== DATA PROVIDED ==
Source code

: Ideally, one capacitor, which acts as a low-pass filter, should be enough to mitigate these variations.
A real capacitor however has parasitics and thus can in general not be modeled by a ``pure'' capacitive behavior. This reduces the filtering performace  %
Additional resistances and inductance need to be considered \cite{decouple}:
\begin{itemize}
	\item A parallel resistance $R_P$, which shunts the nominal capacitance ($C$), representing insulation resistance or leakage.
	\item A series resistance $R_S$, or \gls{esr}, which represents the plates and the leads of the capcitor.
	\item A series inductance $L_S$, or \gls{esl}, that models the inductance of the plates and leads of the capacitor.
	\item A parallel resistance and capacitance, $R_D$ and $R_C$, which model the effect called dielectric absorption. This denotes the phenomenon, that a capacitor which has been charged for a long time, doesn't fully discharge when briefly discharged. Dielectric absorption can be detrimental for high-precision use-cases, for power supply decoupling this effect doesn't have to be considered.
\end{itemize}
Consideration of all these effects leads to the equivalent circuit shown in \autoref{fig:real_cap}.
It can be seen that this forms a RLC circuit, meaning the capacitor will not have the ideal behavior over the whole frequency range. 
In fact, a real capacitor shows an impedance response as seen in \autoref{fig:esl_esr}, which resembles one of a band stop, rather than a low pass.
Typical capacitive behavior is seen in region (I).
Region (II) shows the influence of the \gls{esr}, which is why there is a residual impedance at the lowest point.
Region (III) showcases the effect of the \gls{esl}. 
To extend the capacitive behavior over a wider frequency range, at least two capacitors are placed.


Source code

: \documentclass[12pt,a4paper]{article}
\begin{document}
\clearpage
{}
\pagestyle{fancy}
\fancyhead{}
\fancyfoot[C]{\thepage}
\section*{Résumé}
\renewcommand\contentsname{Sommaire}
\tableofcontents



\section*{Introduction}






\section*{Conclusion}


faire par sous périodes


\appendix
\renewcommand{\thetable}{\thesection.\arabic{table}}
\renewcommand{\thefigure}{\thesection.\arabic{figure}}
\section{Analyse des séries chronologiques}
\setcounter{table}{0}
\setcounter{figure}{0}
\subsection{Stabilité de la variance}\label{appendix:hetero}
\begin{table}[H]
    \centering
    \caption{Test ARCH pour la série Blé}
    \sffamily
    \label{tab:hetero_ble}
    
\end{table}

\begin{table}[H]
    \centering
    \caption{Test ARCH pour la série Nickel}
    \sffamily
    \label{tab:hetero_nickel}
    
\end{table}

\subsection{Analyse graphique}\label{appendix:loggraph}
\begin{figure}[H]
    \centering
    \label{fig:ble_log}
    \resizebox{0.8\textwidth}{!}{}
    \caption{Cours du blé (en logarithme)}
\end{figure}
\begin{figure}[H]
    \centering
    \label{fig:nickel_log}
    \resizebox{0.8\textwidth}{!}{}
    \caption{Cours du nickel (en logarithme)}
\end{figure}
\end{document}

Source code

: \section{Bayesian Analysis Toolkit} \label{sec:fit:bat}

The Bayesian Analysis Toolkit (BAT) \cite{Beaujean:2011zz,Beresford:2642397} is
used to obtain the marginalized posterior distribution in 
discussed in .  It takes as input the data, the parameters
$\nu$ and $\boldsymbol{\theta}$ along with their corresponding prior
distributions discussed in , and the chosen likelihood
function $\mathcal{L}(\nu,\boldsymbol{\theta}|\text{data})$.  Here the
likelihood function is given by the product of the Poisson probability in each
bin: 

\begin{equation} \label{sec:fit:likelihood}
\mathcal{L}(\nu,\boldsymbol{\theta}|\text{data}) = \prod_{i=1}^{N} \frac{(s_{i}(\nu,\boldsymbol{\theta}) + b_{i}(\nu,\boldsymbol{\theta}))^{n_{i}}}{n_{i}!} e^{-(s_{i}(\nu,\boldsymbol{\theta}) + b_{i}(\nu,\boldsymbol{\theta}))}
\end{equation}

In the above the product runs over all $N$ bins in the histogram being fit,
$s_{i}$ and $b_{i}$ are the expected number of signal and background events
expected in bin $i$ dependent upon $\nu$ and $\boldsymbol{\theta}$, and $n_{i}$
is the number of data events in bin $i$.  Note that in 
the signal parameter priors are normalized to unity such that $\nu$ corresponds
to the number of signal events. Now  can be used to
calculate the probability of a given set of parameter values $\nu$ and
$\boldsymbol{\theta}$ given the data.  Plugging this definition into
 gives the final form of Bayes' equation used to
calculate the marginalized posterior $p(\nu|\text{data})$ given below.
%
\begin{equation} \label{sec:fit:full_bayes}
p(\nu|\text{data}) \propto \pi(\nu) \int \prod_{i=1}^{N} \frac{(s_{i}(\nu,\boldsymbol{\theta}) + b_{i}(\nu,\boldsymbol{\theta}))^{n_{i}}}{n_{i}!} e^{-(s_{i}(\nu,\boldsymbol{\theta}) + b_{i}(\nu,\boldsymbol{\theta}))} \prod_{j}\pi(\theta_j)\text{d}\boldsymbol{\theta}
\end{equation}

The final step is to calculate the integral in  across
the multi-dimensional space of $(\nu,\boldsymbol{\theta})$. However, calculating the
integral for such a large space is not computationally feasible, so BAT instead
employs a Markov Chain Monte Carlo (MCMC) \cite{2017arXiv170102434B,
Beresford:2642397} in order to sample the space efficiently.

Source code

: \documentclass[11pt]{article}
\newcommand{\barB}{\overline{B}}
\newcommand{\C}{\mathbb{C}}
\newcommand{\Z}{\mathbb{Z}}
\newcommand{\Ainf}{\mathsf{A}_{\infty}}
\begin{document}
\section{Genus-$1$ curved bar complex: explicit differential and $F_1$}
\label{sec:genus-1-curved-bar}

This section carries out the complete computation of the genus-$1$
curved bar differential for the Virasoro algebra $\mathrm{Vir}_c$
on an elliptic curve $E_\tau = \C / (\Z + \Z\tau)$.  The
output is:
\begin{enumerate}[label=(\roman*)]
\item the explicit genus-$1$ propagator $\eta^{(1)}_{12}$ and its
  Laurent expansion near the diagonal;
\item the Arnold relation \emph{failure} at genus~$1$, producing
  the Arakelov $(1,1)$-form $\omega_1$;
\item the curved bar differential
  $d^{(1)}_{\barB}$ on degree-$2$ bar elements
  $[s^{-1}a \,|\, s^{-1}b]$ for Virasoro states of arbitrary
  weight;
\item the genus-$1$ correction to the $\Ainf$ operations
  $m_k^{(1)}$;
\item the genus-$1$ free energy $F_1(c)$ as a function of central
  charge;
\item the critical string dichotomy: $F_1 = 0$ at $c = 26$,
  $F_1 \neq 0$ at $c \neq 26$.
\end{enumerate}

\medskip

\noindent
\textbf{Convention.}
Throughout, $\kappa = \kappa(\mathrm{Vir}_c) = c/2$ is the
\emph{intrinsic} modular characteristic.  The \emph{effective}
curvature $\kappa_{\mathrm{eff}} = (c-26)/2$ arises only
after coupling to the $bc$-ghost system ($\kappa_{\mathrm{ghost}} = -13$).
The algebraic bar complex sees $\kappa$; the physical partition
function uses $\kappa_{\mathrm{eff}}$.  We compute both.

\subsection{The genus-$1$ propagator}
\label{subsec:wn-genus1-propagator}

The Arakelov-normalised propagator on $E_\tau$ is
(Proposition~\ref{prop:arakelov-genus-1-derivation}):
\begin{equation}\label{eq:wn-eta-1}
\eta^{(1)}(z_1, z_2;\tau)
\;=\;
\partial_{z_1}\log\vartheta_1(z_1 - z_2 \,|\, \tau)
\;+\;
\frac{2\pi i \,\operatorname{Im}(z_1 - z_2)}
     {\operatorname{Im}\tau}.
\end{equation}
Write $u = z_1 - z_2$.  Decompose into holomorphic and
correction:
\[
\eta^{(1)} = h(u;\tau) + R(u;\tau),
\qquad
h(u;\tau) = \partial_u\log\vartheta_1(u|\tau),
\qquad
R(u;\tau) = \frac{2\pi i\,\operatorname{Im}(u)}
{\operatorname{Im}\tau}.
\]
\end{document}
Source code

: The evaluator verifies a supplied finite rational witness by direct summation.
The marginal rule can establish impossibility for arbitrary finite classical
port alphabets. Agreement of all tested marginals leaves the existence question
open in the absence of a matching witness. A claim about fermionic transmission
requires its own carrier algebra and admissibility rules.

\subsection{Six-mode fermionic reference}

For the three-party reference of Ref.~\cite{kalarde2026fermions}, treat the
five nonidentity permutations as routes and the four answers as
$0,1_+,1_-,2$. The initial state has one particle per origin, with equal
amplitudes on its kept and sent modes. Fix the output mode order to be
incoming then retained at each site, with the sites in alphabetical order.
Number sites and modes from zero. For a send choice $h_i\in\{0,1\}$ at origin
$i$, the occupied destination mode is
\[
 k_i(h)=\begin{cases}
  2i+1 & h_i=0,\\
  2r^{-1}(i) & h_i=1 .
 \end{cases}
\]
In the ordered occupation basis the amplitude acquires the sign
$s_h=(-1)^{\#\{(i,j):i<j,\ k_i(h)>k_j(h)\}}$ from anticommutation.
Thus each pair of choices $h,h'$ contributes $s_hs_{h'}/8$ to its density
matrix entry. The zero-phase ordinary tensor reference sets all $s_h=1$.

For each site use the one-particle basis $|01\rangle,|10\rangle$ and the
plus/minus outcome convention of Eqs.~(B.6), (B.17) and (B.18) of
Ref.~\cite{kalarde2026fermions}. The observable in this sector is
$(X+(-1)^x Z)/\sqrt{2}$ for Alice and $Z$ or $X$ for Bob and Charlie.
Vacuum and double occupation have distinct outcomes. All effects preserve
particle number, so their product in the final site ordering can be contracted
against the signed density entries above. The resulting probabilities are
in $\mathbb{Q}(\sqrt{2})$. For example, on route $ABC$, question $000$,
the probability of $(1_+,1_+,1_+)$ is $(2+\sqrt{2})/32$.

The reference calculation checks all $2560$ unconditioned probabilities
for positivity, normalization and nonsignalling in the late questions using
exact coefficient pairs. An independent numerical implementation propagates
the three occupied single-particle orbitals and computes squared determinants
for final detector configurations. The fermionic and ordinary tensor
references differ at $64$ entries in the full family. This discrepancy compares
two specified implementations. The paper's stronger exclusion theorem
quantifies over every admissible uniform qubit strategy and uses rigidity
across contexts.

== TASK BRIEF ==
Output the lines above between the one holding "For each site" and the one holding "exact coefficient pairs.", inclusive, with nothing before or after them.

== ANSWER AREA ==
For each site use the one-particle basis $|01\rangle,|10\rangle$ and the
plus/minus outcome convention of Eqs.~(B.6), (B.17) and (B.18) of
Ref.~\cite{kalarde2026fermions}. The observable in this sector is
$(X+(-1)^x Z)/\sqrt{2}$ for Alice and $Z$ or $X$ for Bob and Charlie.
Vacuum and double occupation have distinct outcomes. All effects preserve
particle number, so their product in the final site ordering can be contracted
against the signed density entries above. The resulting probabilities are
in $\mathbb{Q}(\sqrt{2})$. For example, on route $ABC$, question $000$,
the probability of $(1_+,1_+,1_+)$ is $(2+\sqrt{2})/32$.

The reference calculation checks all $2560$ unconditioned probabilities
for positivity, normalization and nonsignalling in the late questions using
exact coefficient pairs. An independent numerical implementation propagates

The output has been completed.